FOOTNOTE114. See, e.g., Claremont Sch. Dist. v. Governor, 703 A.2d 1353, 1359 (N.M. 1997) (Claremont II) ("We look to the seven criteria articulated by the Supreme Court of Kentucky . . . for defining educational adequacy."); McDuffy v. Sec'y of the Executive Office of Educ., 615 N.E.2d 516, 554 (Mass. 1993) ("The guidelines set forth by the Supreme Court of Kentucky fairly reflect our view . . . .").

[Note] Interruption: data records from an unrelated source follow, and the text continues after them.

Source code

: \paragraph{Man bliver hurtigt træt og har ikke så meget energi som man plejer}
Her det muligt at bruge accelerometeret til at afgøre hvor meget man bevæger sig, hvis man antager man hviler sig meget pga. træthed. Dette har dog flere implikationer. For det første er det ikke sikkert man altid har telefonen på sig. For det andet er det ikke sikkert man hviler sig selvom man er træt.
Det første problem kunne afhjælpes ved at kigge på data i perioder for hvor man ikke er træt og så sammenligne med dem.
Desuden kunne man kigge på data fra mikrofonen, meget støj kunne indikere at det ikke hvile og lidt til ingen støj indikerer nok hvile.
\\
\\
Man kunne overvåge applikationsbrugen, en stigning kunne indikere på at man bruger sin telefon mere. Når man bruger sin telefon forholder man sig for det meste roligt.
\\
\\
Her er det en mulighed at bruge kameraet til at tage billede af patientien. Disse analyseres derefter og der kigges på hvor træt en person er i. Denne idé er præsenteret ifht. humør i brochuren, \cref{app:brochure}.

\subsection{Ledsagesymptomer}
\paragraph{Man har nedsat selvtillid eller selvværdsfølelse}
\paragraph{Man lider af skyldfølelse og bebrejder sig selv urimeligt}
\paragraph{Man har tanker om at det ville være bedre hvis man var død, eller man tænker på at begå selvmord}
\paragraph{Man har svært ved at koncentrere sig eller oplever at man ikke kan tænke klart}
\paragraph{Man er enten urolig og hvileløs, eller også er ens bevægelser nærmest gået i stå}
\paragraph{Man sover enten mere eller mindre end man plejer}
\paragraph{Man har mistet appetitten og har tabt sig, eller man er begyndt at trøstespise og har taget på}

North Carolina offered a variation. Leandro v. State, 488 S.E.2d 249, 256 (N.C. 1997). After establishing that there was a state-protected fundamental right to equal access to education in Sneed v. Board of Education, 264 S.E.2d 106, 113 (N.C. 1980), the Supreme Court of North Carolina held that the state constitution also requires equal access to "a sound basic education" in every school district. Leandro, 488 S.E.2d at 254-57. The court defined a minimal education as one that provides students with at least:
(1) sufficient ability to read, write, and speak the English language and a sufficient knowledge of fundamental mathematics and physical science to enable the student to function in a complex and rapidly changing society; (2) sufficient fundamental knowledge of geography, history, and basic economic and political systems to enable the student to make informed choices with regard to issues that affect the student personally or affect the student's community, state, and nation; (3) sufficient academic and vocational skills to enable the student to successfully engage in post-secondary education or vocational training; and (4) sufficient academic and vocational skills to enable the student to compete on an equal basis with others in further formal education or gainful employment in contemporary society.
Id. at 255. But the court also made it clear that the constitution does not require substantially equal funding or educational opportunities in all school districts. Id. at 256.
The right to participate in extracurricular activities is not usually included in the right to education. See, e.g., Spring Branch Indep. Sch. Dist. v. Stamos, 695 S.W.2d 556, 560 (Tex. 1985) (upholding a state "no pass, no play" statute). Similarly, states typically do not grant a fundamental right to higher education. See, e.g., Richards v. League of Latin Am. Citizens (LULAC), 868 S.W.2d 306, 315 (Tex. 1993) (stating that the "constitutional directive" to maintain a free public system does not apply to higher education).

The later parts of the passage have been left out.